Warning track for stability limit
The Machine Technology column from the March 2011 issue of Cutting Tool Engineering eyes importance of establishing a warning track for a machine tool's stability limit.
Maximizing machine tool productivity requires knowledge of the stability limits imposed by metalcutting process physics. Selecting cutting conditions that exceed the stability limits causes chatter. Selecting cutting conditions that are too conservative avoids the danger of chatter, but underuses machine capacity.
It is important to stay in the stable zone, but how close to the boundary should you go? How accurately do you need to know where the boundary location is? The answers depend on the quality of the data and the repeatability of the setup. Computation of the stability diagram requires several pieces of information. Some are well known, such as the number of teeth on the cutter, and some are only approximate, such as the material properties.
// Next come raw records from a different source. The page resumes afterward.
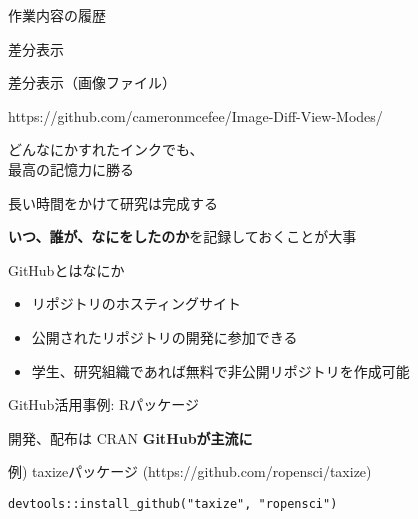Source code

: \documentclass[ignorenonframetext,]{beamer}
\providecommand\faGit{{\FA\symbol{"F1D3}}}
\begin{document}
\begin{frame}{作業内容の履歴}


\end{frame}

\begin{frame}{差分表示}


\end{frame}

\begin{frame}{差分表示（画像ファイル）}

\tiny{https://github.com/cameronmcefee/Image-Diff-View-Modes/}


\end{frame}

\begin{frame}{\Large{どんなにかすれたインクでも、\\最高の記憶力に勝る}}

長い時間をかけて研究は完成する

\faHandLeft \textbf{いつ、誰が、なにをしたのか}を記録しておくことが大事

\end{frame}

\begin{frame}


\end{frame}

\begin{frame}{\faGithub GitHubとはなにか}

\begin{itemize}
\itemsep1pt\parskip0pt
\item
  \textcolor{Orange1}{\faGit}リポジトリのホスティングサイト
\item
  公開されたリポジトリの開発に参加できる
\item
  学生、研究組織であれば無料で非公開リポジトリを作成可能
\end{itemize}

\end{frame}

\begin{frame}{\faGithub GitHub活用事例: \newline Rパッケージ}

開発、配布は \newline CRAN \faArrowRight \textbf{GitHubが主流に}

\tiny{例) taxizeパッケージ (https://github.com/ropensci/taxize)}

\texttt{devtools::install\_github("taxize", "ropensci")}

\end{frame}
\end{document}
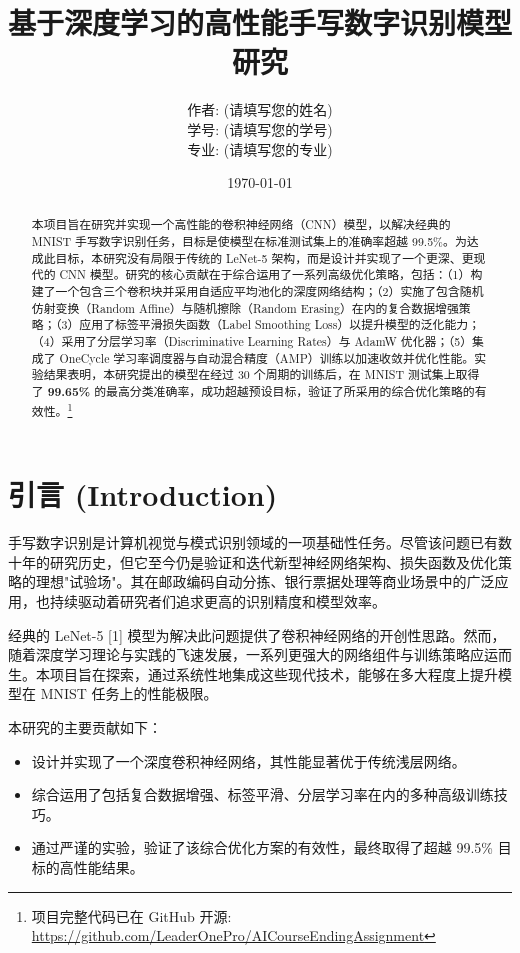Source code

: \documentclass[UTF8]{ctexart}
\title{\textbf{基于深度学习的高性能手写数字识别模型研究}}
\author{作者: (请填写您的姓名) \\ 学号: (请填写您的学号) \\ 专业: (请填写您的专业)}
\date{\today}
\begin{document}
\maketitle
\thispagestyle{empty}

\begin{abstract}
\noindent
本项目旨在研究并实现一个高性能的卷积神经网络（CNN）模型，以解决经典的 MNIST 手写数字识别任务，目标是使模型在标准测试集上的准确率超越 99.5\%。为达成此目标，本研究没有局限于传统的 LeNet-5 架构，而是设计并实现了一个更深、更现代的 CNN 模型。研究的核心贡献在于综合运用了一系列高级优化策略，包括：（1）构建了一个包含三个卷积块并采用自适应平均池化的深度网络结构；（2）实施了包含随机仿射变换（Random Affine）与随机擦除（Random Erasing）在内的复合数据增强策略；（3）应用了标签平滑损失函数（Label Smoothing Loss）以提升模型的泛化能力；（4）采用了分层学习率（Discriminative Learning Rates）与 AdamW 优化器；（5）集成了 OneCycle 学习率调度器与自动混合精度（AMP）训练以加速收敛并优化性能。实验结果表明，本研究提出的模型在经过 30 个周期的训练后，在 MNIST 测试集上取得了 \textbf{99.65\%} 的最高分类准确率，成功超越预设目标，验证了所采用的综合优化策略的有效性。\footnote{项目完整代码已在 GitHub 开源: \url{https://github.com/LeaderOnePro/AICourseEndingAssignment}}
\end{abstract}

\section{引言 (Introduction)}

手写数字识别是计算机视觉与模式识别领域的一项基础性任务。尽管该问题已有数十年的研究历史，但它至今仍是验证和迭代新型神经网络架构、损失函数及优化策略的理想"试验场"。其在邮政编码自动分拣、银行票据处理等商业场景中的广泛应用，也持续驱动着研究者们追求更高的识别精度和模型效率。

经典的 LeNet-5 [1] 模型为解决此问题提供了卷积神经网络的开创性思路。然而，随着深度学习理论与实践的飞速发展，一系列更强大的网络组件与训练策略应运而生。本项目旨在探索，通过系统性地集成这些现代技术，能够在多大程度上提升模型在 MNIST 任务上的性能极限。

本研究的主要贡献如下：
\begin{itemize}
    \item 设计并实现了一个深度卷积神经网络，其性能显著优于传统浅层网络。
    \item 综合运用了包括复合数据增强、标签平滑、分层学习率在内的多种高级训练技巧。
    \item 通过严谨的实验，验证了该综合优化方案的有效性，最终取得了超越 99.5\% 目标的高性能结果。
\end{itemize}
\end{document}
There are two important workpiece material properties: the cutting force coefficient(s) and the process damping coefficient. The cutting force coefficient(s) relate the chip geometry to the cutting force. In a first approximation, meaning the approximation catches the major relationship as opposed to smaller effects the second and third appoximations catch, the tangential component of the cutting force is proportional to the frontal area of the uncut chip (chip width × chip thickness). The normal component of the cutting force is smaller, but proportional to the tangential component of the cutting force. Cutting force coefficient(s) are obtained via measurement with a table dynamometer mounted under the workpiece. The cutting force coefficients are adjusted to obtain agreement between the calculated cutting forces and the measured cutting forces.

Courtesy of Manufacturing Laboratories
Figure 1. A stability diagram with “warning track.”
The measured forces are compared to the programmed chip geometry. The data is typically noisy, or inexact, and varies from one workpiece to another. To know the stability boundary precisely, some researchers define as many as eight cutting force coefficients to be identified. In addition to the workpiece material and chip width and thickness, some reseachers relate the cutting force to the cutting edge radius, feed, lubrication and other variables. For a single setup in a laboratory, this may be possible, but it is not practical to require so much data in a production environment. Beyond the first-order approximations, there is diminishing value from additional data.